I can see on television the people we employ to work in our interests behave in a way we would not tolerate in our own small children.

Sadly at a time when trust is so low, contempt so high it appears they don’t even try to get better. They seem not to understand that trust is what we give them when they earn it, not what they get because they are where they happen to be.

And the shallow self-interest is breathtaking.

We get told, for example, to drop our ‘pre-occupation’ with climate change (and control immigration) to win the next election. A vision for our country that extends all the way to, what, maybe August this year or May next year at the latest. After all, we are told, those tactics won one in 2013.

We have climate science experts dubbed “alarmists” and “zealots” for whom “the cause has become a substitute religion”. We are told that policymakers should not become subservient to the advice of scientists; it seems it is OK to ignore expertise and run a scare campaign to gather a few more votes.

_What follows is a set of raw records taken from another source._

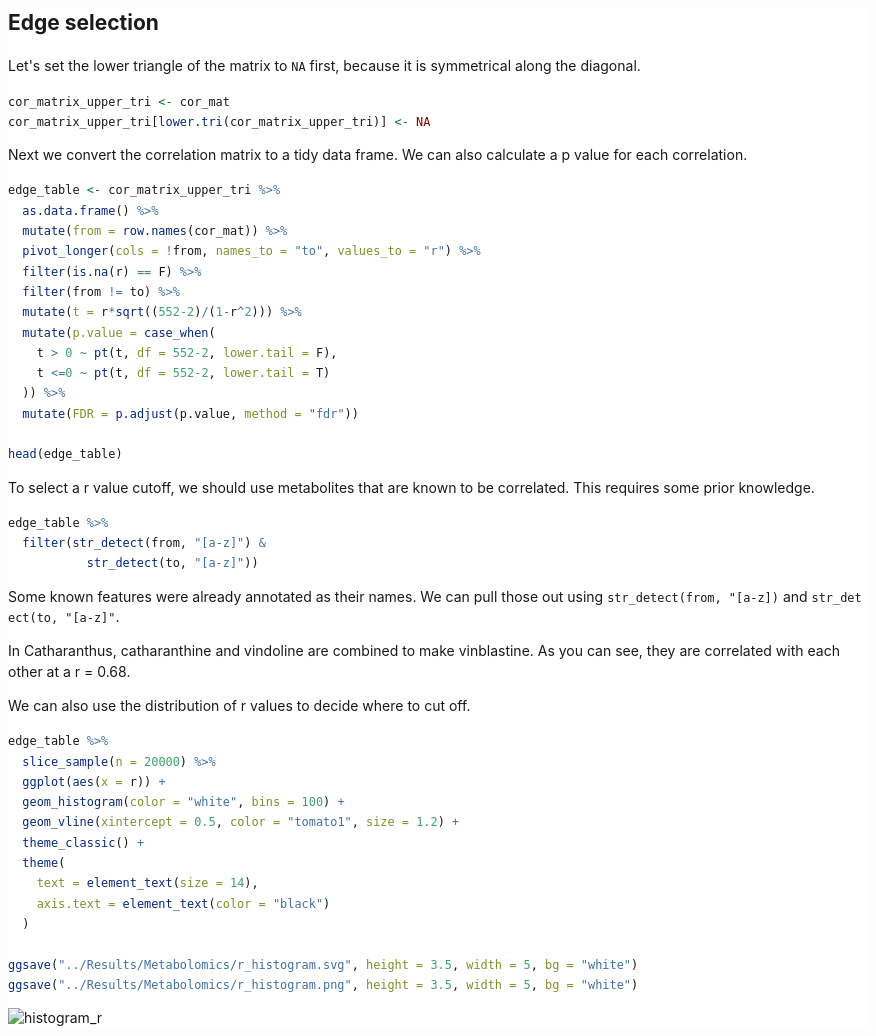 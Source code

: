 ## Edge selection 
Let's set the lower triangle of the matrix to `NA` first, because it is symmetrical along the diagonal.  

```r
cor_matrix_upper_tri <- cor_mat
cor_matrix_upper_tri[lower.tri(cor_matrix_upper_tri)] <- NA
```

Next we convert the correlation matrix to a tidy data frame. 
We can also calculate a p value for each correlation. 
```r
edge_table <- cor_matrix_upper_tri %>% 
  as.data.frame() %>% 
  mutate(from = row.names(cor_mat)) %>% 
  pivot_longer(cols = !from, names_to = "to", values_to = "r") %>% 
  filter(is.na(r) == F) %>% 
  filter(from != to) %>% 
  mutate(t = r*sqrt((552-2)/(1-r^2))) %>% 
  mutate(p.value = case_when(
    t > 0 ~ pt(t, df = 552-2, lower.tail = F),
    t <=0 ~ pt(t, df = 552-2, lower.tail = T)
  )) %>% 
  mutate(FDR = p.adjust(p.value, method = "fdr")) 

head(edge_table)
```

To select a r value cutoff, we should use metabolites that are known to be correlated. 
This requires some prior knowledge. 

```r
edge_table %>% 
  filter(str_detect(from, "[a-z]") &
           str_detect(to, "[a-z]"))
```

Some known features were already annotated as their names. 
We can pull those out using `str_detect(from, "[a-z])` and `str_detect(to, "[a-z]"`. 

In Catharanthus, catharanthine and vindoline are combined to make vinblastine. 
As you can see, they are correlated with each other at a r = 0.68. 

We can also use the distribution of r values to decide where to cut off. 
```r
edge_table %>% 
  slice_sample(n = 20000) %>% 
  ggplot(aes(x = r)) +
  geom_histogram(color = "white", bins = 100) +
  geom_vline(xintercept = 0.5, color = "tomato1", size = 1.2) +
  theme_classic() +
  theme(
    text = element_text(size = 14),
    axis.text = element_text(color = "black")
  )

ggsave("../Results/Metabolomics/r_histogram.svg", height = 3.5, width = 5, bg = "white")
ggsave("../Results/Metabolomics/r_histogram.png", height = 3.5, width = 5, bg = "white")
```
![histogram_r](https://github.com/cxli233/SimpleTidy_GeneCoEx/blob/main/Results/Metabolomics/r_histogram.svg)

We are told that the age of entitlement is over, for us. But not for everybody. Look at some recent events. Mr Joyce conceded he thought he was a goner from the beginning but stayed in Cabinet – pay, perks, power and all – until he was ejected by the High Court. Some ejected Senators expected their replacements to resign so they could get ‘their’ job back – pay, perks, power and all.

Questionable expenditure is ‘within entitlement’, although ‘to avoid ambiguity’ some is paid back – when the ‘clerical error’ is discovered.

We were told, by a senior member, that we shouldn’t trust them to get the legislation right after the same-sex marriage vote so we should vote ‘no’.

Did they care about the further damage he might do when he (and others) willingly trashed the political brand because they are too intellectually lazy to build a case for their cause – if there is a case for their cause to be built?

Conflict of interest is an expression most used in conjunction with ‘I don’t have one.’ But how would we know? We are told we don’t need a corruption commission because we have Senate Estimates. In the meantime, we learn that lobbyists are not deregistered when they break the rules.

How did we let it come to this? More significantly, why did we let it come to this?

I said in that Henry Parkes Oration, that we were fortunate to have had leaders who argued principles, who were consistent and coherent, and who used evidence and logic with patience and commitment. People who could negotiate and compromise without losing sight of their primary goal.

They did not take people, for granted; they …they knew how to construct and use a narrative to paint the picture as they made their case.

What do we get? Three-word mantras and self-serving self-interest.

Too many of the people whom we employ to lead us are not up to the job. Not all of them, but too many.

And the game they play won’t change until we re-write the rules of our expectation; when we demand that the people we employ to work in our interests actually do.

Ian Chubb is an Australian neuroscientist who was Chief Scientist of Australia from 2011 to 2016.